- _Assignment_
Would you print the records below from the first line through the line containing "### Step 5.1: Create Members Route", skipping the pictures?

◇ ◇ ◇ ◇ ◇ ◇ ◇

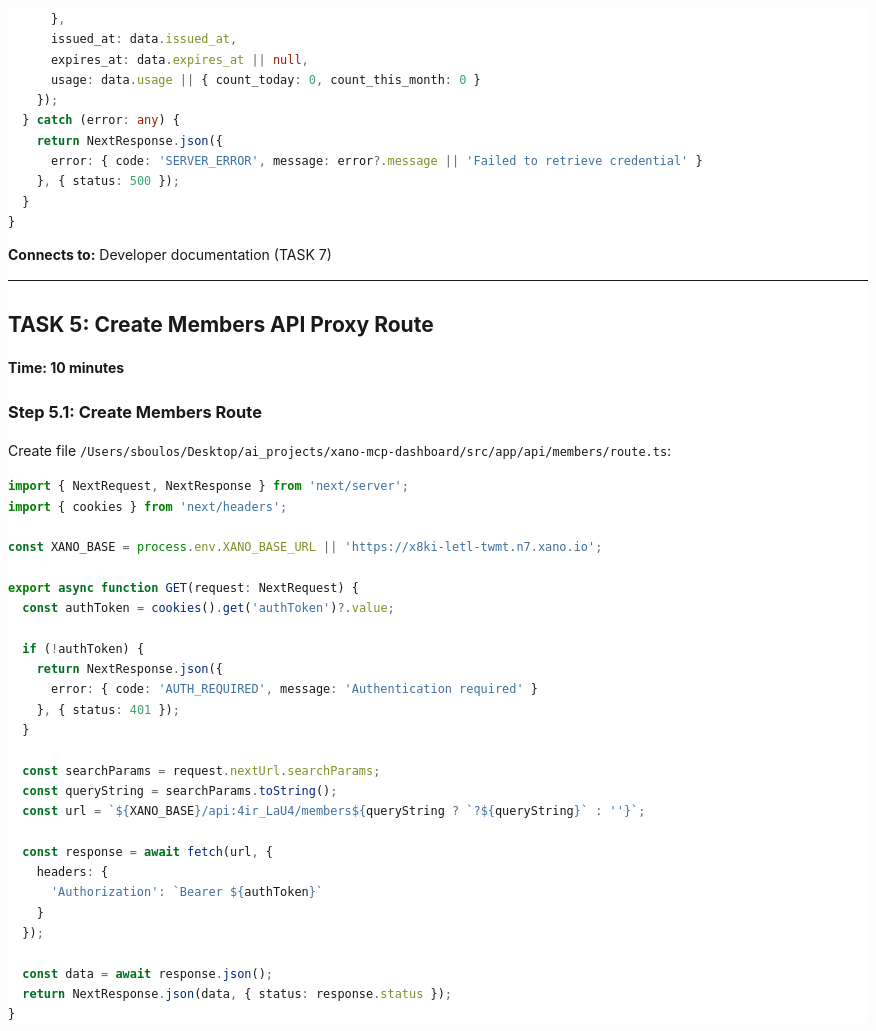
 ```typescript
      },
      issued_at: data.issued_at,
      expires_at: data.expires_at || null,
      usage: data.usage || { count_today: 0, count_this_month: 0 }
    });
  } catch (error: any) {
    return NextResponse.json({
      error: { code: 'SERVER_ERROR', message: error?.message || 'Failed to retrieve credential' }
    }, { status: 500 });
  }
}
```

**Connects to:** Developer documentation (TASK 7)

---

## TASK 5: Create Members API Proxy Route
**Time: 10 minutes**

### Step 5.1: Create Members Route
Create file `/Users/sboulos/Desktop/ai_projects/xano-mcp-dashboard/src/app/api/members/route.ts`:

```typescript
import { NextRequest, NextResponse } from 'next/server';
import { cookies } from 'next/headers';

const XANO_BASE = process.env.XANO_BASE_URL || 'https://x8ki-letl-twmt.n7.xano.io';

export async function GET(request: NextRequest) {
  const authToken = cookies().get('authToken')?.value;
  
  if (!authToken) {
    return NextResponse.json({
      error: { code: 'AUTH_REQUIRED', message: 'Authentication required' }
    }, { status: 401 });
  }

  const searchParams = request.nextUrl.searchParams;
  const queryString = searchParams.toString();
  const url = `${XANO_BASE}/api:4ir_LaU4/members${queryString ? `?${queryString}` : ''}`;

  const response = await fetch(url, {
    headers: {
      'Authorization': `Bearer ${authToken}`
    }
  });

  const data = await response.json();
  return NextResponse.json(data, { status: response.status });
}
```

◇ ◇ ◇ ◇ ◇ ◇ ◇

- _Finished task_
 ```typescript
      },
      issued_at: data.issued_at,
      expires_at: data.expires_at || null,
      usage: data.usage || { count_today: 0, count_this_month: 0 }
    });
  } catch (error: any) {
    return NextResponse.json({
      error: { code: 'SERVER_ERROR', message: error?.message || 'Failed to retrieve credential' }
    }, { status: 500 });
  }
}
```

**Connects to:** Developer documentation (TASK 7)

---

## TASK 5: Create Members API Proxy Route
**Time: 10 minutes**

### Step 5.1: Create Members Route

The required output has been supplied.